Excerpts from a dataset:

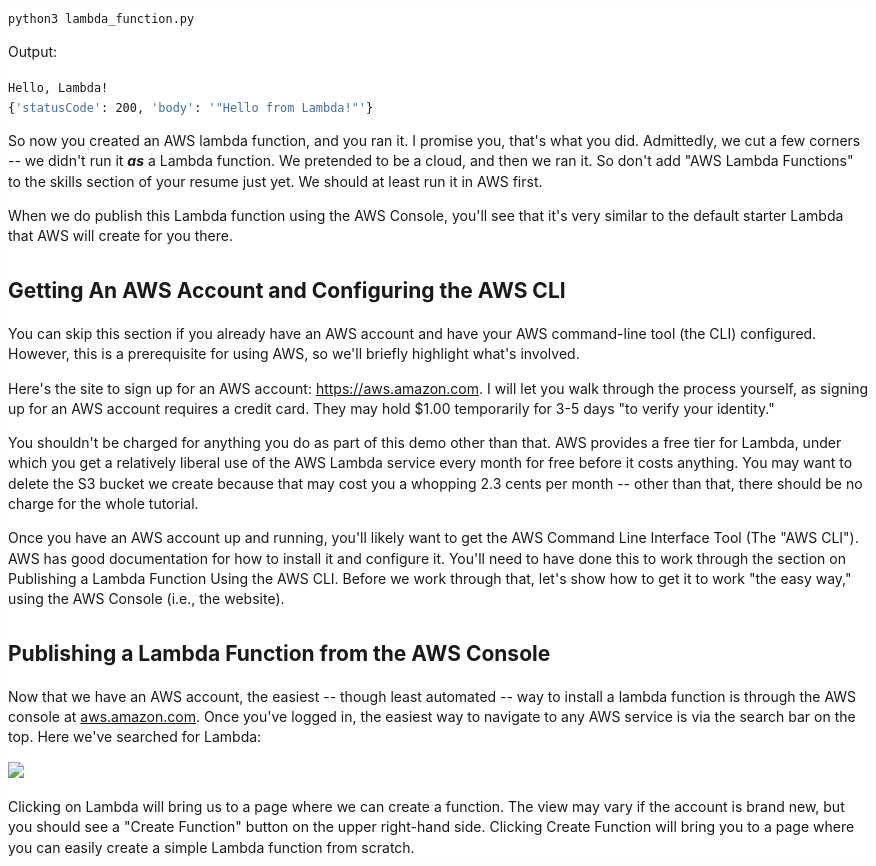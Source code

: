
 ```bash
python3 lambda_function.py
```

Output:

```bash
Hello, Lambda!
{'statusCode': 200, 'body': '"Hello from Lambda!"'}
```

So now you created an AWS lambda function, and you ran it. I promise you, that's what you did. Admittedly, we cut a few corners -- we didn't run it _**as**_ a Lambda function. We pretended to be a cloud, and then we ran it. So don't add "AWS Lambda Functions" to the skills section of your resume just yet. We should at least run it in AWS first.

When we do publish this Lambda function using the AWS Console, you'll see that it's very similar to the default starter Lambda that AWS will create for you there.

## Getting An AWS Account and Configuring the AWS CLI

You can skip this section if you already have an AWS account and have your AWS command-line tool (the CLI) configured. However, this is a prerequisite for using AWS, so we'll briefly highlight what's involved.

Here's the site to sign up for an AWS account: https://aws.amazon.com. I will let you walk through the process yourself, as signing up for an AWS account requires a credit card. They may hold $1.00 temporarily for 3-5 days "to verify your identity."

You shouldn't be charged for anything you do as part of this demo other than that. AWS provides a free tier for Lambda, under which you get a relatively liberal use of the AWS Lambda service every month for free before it costs anything. You may want to delete the S3 bucket we create because that may cost you a whopping 2.3 cents per month -- other than that, there should be no charge for the whole tutorial.

Once you have an AWS account up and running, you'll likely want to get the AWS Command Line Interface Tool (The "AWS CLI"). AWS has good documentation for how to install it and configure it. You'll need to have done this to work through the section on Publishing a Lambda Function Using the AWS CLI. Before we work through that, let's show how to get it to work "the easy way," using the AWS Console (i.e., the website).

## Publishing a Lambda Function from the AWS Console

Now that we have an AWS account, the easiest -- though least automated -- way to install a lambda function is through the AWS console at [aws.amazon.com](https://aws.amazon.com/). Once you've logged in, the easiest way to navigate to any AWS service is via the search bar on the top. Here we've searched for Lambda:

![](/images/python-and-aws-lambda-functions/services_search_lambda-1024x223.png)

Clicking on Lambda will bring us to a page where we can create a function. The view may vary if the account is brand new, but you should see a "Create Function" button on the upper right-hand side. Clicking Create Function will bring you to a page where you can easily create a simple Lambda function from scratch.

* **WHAT THE TASK REQUIRES**
The job here is to write out the records exactly, pictures excluded.

* **ANSWER SPACE**
Source code

:
 ```bash
python3 lambda_function.py
```

Output:

```bash
Hello, Lambda!
{'statusCode': 200, 'body': '"Hello from Lambda!"'}
```

So now you created an AWS lambda function, and you ran it. I promise you, that's what you did. Admittedly, we cut a few corners -- we didn't run it _**as**_ a Lambda function. We pretended to be a cloud, and then we ran it. So don't add "AWS Lambda Functions" to the skills section of your resume just yet. We should at least run it in AWS first.

When we do publish this Lambda function using the AWS Console, you'll see that it's very similar to the default starter Lambda that AWS will create for you there.

## Getting An AWS Account and Configuring the AWS CLI

You can skip this section if you already have an AWS account and have your AWS command-line tool (the CLI) configured. However, this is a prerequisite for using AWS, so we'll briefly highlight what's involved.

Here's the site to sign up for an AWS account: https://aws.amazon.com. I will let you walk through the process yourself, as signing up for an AWS account requires a credit card. They may hold $1.00 temporarily for 3-5 days "to verify your identity."

You shouldn't be charged for anything you do as part of this demo other than that. AWS provides a free tier for Lambda, under which you get a relatively liberal use of the AWS Lambda service every month for free before it costs anything. You may want to delete the S3 bucket we create because that may cost you a whopping 2.3 cents per month -- other than that, there should be no charge for the whole tutorial.

Once you have an AWS account up and running, you'll likely want to get the AWS Command Line Interface Tool (The "AWS CLI"). AWS has good documentation for how to install it and configure it. You'll need to have done this to work through the section on Publishing a Lambda Function Using the AWS CLI. Before we work through that, let's show how to get it to work "the easy way," using the AWS Console (i.e., the website).

## Publishing a Lambda Function from the AWS Console

Now that we have an AWS account, the easiest -- though least automated -- way to install a lambda function is through the AWS console at [aws.amazon.com](https://aws.amazon.com/). Once you've logged in, the easiest way to navigate to any AWS service is via the search bar on the top. Here we've searched for Lambda:

![](/images/python-and-aws-lambda-functions/services_search_lambda-1024x223.png)

Clicking on Lambda will bring us to a page where we can create a function. The view may vary if the account is brand new, but you should see a "Create Function" button on the upper right-hand side. Clicking Create Function will bring you to a page where you can easily create a simple Lambda function from scratch.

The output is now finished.